(The data begins)

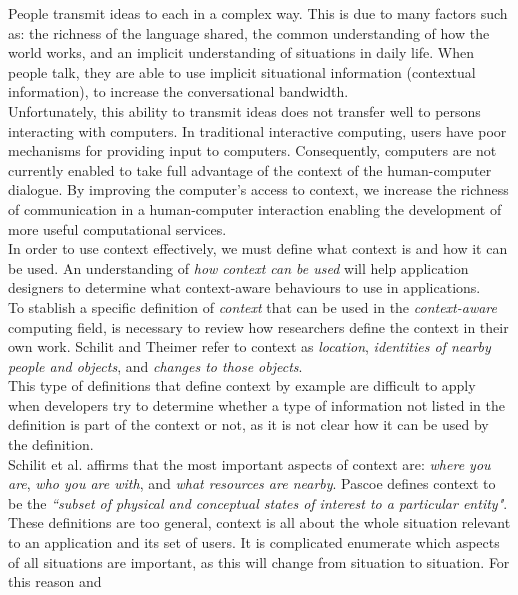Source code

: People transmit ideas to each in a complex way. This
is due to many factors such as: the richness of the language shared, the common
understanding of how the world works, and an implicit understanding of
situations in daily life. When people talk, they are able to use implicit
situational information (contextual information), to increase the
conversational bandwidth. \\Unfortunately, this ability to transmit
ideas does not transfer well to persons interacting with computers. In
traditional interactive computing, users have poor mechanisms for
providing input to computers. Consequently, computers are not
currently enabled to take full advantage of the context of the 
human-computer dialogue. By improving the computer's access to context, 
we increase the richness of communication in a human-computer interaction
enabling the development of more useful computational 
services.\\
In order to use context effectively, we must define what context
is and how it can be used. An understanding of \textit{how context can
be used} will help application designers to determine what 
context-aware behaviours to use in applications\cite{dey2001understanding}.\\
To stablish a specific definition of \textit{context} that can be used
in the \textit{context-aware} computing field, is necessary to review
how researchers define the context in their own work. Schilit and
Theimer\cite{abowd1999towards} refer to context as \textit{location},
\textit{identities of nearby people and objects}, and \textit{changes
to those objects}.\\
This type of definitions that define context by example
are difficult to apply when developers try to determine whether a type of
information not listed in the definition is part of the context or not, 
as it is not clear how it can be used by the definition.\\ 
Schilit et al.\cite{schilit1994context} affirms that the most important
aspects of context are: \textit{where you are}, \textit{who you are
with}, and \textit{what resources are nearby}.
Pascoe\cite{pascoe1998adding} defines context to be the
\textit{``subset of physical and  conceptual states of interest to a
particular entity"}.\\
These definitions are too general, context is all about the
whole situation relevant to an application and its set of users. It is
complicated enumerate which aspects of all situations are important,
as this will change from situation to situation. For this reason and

(The data ends)
(The data begins)

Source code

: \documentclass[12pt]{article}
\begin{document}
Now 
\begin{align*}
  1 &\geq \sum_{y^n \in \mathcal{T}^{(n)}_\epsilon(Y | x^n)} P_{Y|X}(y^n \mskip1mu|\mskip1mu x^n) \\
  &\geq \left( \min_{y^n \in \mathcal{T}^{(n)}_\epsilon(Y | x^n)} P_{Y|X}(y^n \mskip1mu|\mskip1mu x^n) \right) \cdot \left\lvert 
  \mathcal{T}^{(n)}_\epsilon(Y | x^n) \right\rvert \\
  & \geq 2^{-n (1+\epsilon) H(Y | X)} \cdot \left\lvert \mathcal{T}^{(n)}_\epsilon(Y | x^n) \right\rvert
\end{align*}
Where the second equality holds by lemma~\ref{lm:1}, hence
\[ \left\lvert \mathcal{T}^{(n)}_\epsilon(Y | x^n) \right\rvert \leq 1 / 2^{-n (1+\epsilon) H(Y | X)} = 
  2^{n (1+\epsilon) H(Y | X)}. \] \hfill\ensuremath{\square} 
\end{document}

(The data ends)
(The data begins)

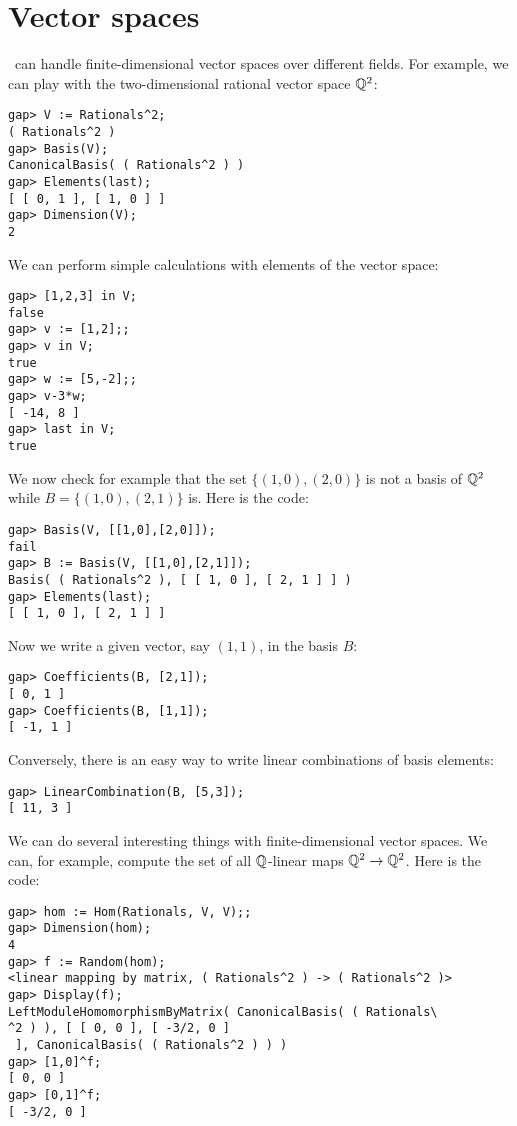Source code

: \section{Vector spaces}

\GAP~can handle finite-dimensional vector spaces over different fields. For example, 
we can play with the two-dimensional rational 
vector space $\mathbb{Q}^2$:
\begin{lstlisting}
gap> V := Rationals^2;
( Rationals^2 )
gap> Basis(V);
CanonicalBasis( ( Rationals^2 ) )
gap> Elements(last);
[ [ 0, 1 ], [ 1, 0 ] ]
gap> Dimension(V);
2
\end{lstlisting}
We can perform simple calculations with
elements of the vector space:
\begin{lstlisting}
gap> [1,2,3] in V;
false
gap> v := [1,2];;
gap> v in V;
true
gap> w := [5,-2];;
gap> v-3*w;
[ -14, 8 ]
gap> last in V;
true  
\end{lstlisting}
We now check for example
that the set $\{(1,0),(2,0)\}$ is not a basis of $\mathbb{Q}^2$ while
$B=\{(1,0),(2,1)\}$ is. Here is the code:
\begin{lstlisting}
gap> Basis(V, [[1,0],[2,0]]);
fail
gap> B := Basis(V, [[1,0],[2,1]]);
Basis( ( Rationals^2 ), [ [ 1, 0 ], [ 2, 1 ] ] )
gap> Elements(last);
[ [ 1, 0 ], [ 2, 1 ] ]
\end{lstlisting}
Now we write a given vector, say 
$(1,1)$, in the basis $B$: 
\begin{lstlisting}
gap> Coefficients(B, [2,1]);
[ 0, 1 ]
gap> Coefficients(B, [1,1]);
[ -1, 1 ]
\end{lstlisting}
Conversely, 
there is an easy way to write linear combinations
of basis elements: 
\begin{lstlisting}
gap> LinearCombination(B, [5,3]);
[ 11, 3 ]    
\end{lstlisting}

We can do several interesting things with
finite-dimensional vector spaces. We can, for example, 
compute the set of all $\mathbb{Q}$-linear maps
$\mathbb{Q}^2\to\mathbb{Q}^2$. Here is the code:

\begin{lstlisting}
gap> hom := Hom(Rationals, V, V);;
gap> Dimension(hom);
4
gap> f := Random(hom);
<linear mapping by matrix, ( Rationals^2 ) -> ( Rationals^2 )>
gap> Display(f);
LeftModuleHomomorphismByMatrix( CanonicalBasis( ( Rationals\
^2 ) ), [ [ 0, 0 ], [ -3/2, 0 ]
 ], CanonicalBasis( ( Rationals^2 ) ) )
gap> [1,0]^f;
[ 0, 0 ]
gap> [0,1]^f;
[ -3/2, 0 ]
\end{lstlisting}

(The data ends)

Give back exactly the lines above starting at the line where "In order to" appears and ending at the line where "To stablish a" appears, both included, with no other lines.

In order to use context effectively, we must define what context
is and how it can be used. An understanding of \textit{how context can
be used} will help application designers to determine what 
context-aware behaviours to use in applications\cite{dey2001understanding}.\\
To stablish a specific definition of \textit{context} that can be used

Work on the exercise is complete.